Records supplied:
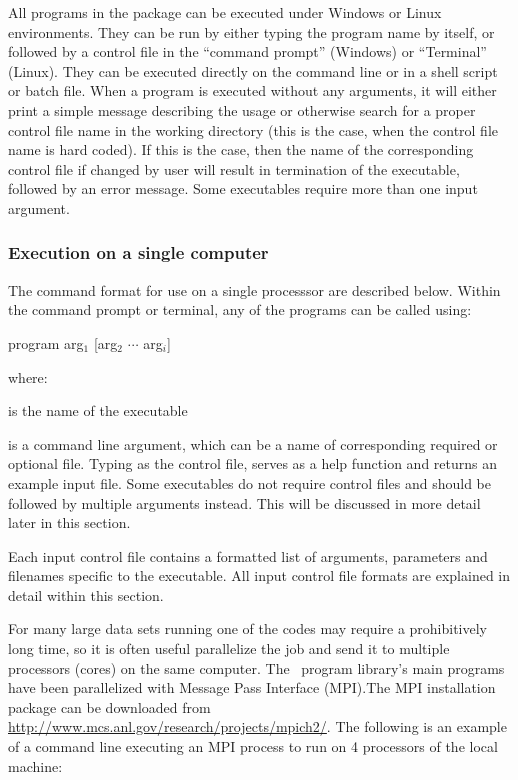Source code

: All programs in the package can be executed under Windows or Linux environments. They can be run by either typing the program name by itself, or followed by a control file in the ``command prompt'' (Windows) or ``Terminal'' (Linux). They can be executed directly on the command line or in a shell script or batch file. When a program is executed without any arguments, it will either print a simple message describing the usage or otherwise search for a proper control file name in the working directory (this is the case, when the control file name is hard coded). If this is the case, then the name of the corresponding control file if changed by user will result in termination of the executable, followed by an error message. Some executables require more than one input argument.

\subsubsection{Execution on a single computer}

The command format for use on a single processsor are described below. Within the command prompt or terminal, any of the programs can be called using:
\begin{fileExample}
program arg$_1$ [arg$_2$ $\cdots$ arg$_i$]
\end{fileExample}
%
where:
\begin{description}[leftmargin=5cm, style=sameline, align=left]
\item[\codeName{program}] is the name of the executable
\item[\codeName{arg$_i$}] is a command line argument, which can be a name of corresponding required or optional file. Typing  as the control file, serves as a help function and returns an example input file. Some executables do not require control files and should be followed by multiple arguments instead. This will be discussed in more detail later in this section.
\end{description}

Each input control file contains a formatted list of arguments, parameters and filenames specific to the executable. All input control file formats are explained in detail within this section.

For many large data sets running one of the codes may require a prohibitively long time, so it is often useful parallelize the job and send it to multiple processors (cores) on the same computer. The \prog ~program library's main programs have been parallelized with Message Pass Interface (MPI).The MPI installation package can be downloaded from \url{http://www.mcs.anl.gov/research/projects/mpich2/}. The following is an example of a command line executing an MPI process to run  on 4 processors of the local machine:

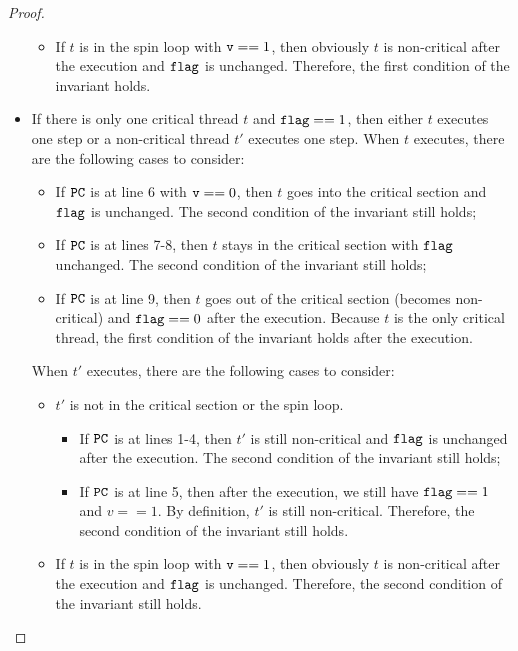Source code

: \documentclass{article}[10pt]
\newcommand{\kwd}[1]{\ensuremath{\text{\ttfamily #1}}\xspace}
\def\kflag{\kwd{flag}}
\def\kv{\kwd{v}}
\begin{document}
\begin{proof}
\begin{itemize}
\begin{itemize}
    \item If $t$ is in the spin loop with $\kv == 1$, then obviously
      $t$ is non-critical after the execution and $\kflag$ is
      unchanged. Therefore, the first condition of the invariant
      holds.

    \end{itemize}
    
  \item If there is only one critical thread $t$ and $\kflag == 1$,
    then either $t$ executes one step or a non-critical thread $t'$
    executes one step. When $t$ executes, there are the following
    cases to consider:
    \begin{itemize}
    \item If \kwd{PC} is at line 6 with $\kv == 0$, then $t$ goes into
      the critical section and \kflag is unchanged. The second
      condition of the invariant still holds;

    \item If \kwd{PC} is at lines 7-8, then $t$ stays in the critical
      section with \kflag unchanged. The second condition of the
      invariant still holds;

    \item If \kwd{PC} is at line 9, then $t$ goes out of the critical
      section (becomes non-critical) and $\kflag == 0$ after
      the execution. Because $t$ is the only critical thread, the first
      condition of the invariant holds after the execution.
    \end{itemize}
    When $t'$ executes, there are the following cases to consider:
    \begin{itemize}
    \item $t'$ is not in the critical section or the spin loop. 
      \begin{itemize}
      \item If \kwd{PC} is at lines 1-4, then $t'$ is still
        non-critical and \kflag is unchanged after the execution. The
        second condition of the invariant still holds;

      \item If \kwd{PC} is at line 5, then after the execution, we
        still have $\kflag == 1$ and $v == 1$. By definition, $t'$ is
        still non-critical. Therefore, the second condition of the
        invariant still holds.

      \end{itemize}

      \item If $t$ is in the spin loop with $\kv == 1$, then obviously
        $t$ is non-critical after the execution and $\kflag$ is
        unchanged. Therefore, the second condition of the invariant
        still holds.
    \end{itemize}
  \end{itemize}
\end{proof}
\end{document}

Activity: Looking at the entries above, copy out every line in which "executables" occurs.

Finished exercise:
: All programs in the package can be executed under Windows or Linux environments. They can be run by either typing the program name by itself, or followed by a control file in the ``command prompt'' (Windows) or ``Terminal'' (Linux). They can be executed directly on the command line or in a shell script or batch file. When a program is executed without any arguments, it will either print a simple message describing the usage or otherwise search for a proper control file name in the working directory (this is the case, when the control file name is hard coded). If this is the case, then the name of the corresponding control file if changed by user will result in termination of the executable, followed by an error message. Some executables require more than one input argument.
\item[\codeName{arg$_i$}] is a command line argument, which can be a name of corresponding required or optional file. Typing  as the control file, serves as a help function and returns an example input file. Some executables do not require control files and should be followed by multiple arguments instead. This will be discussed in more detail later in this section.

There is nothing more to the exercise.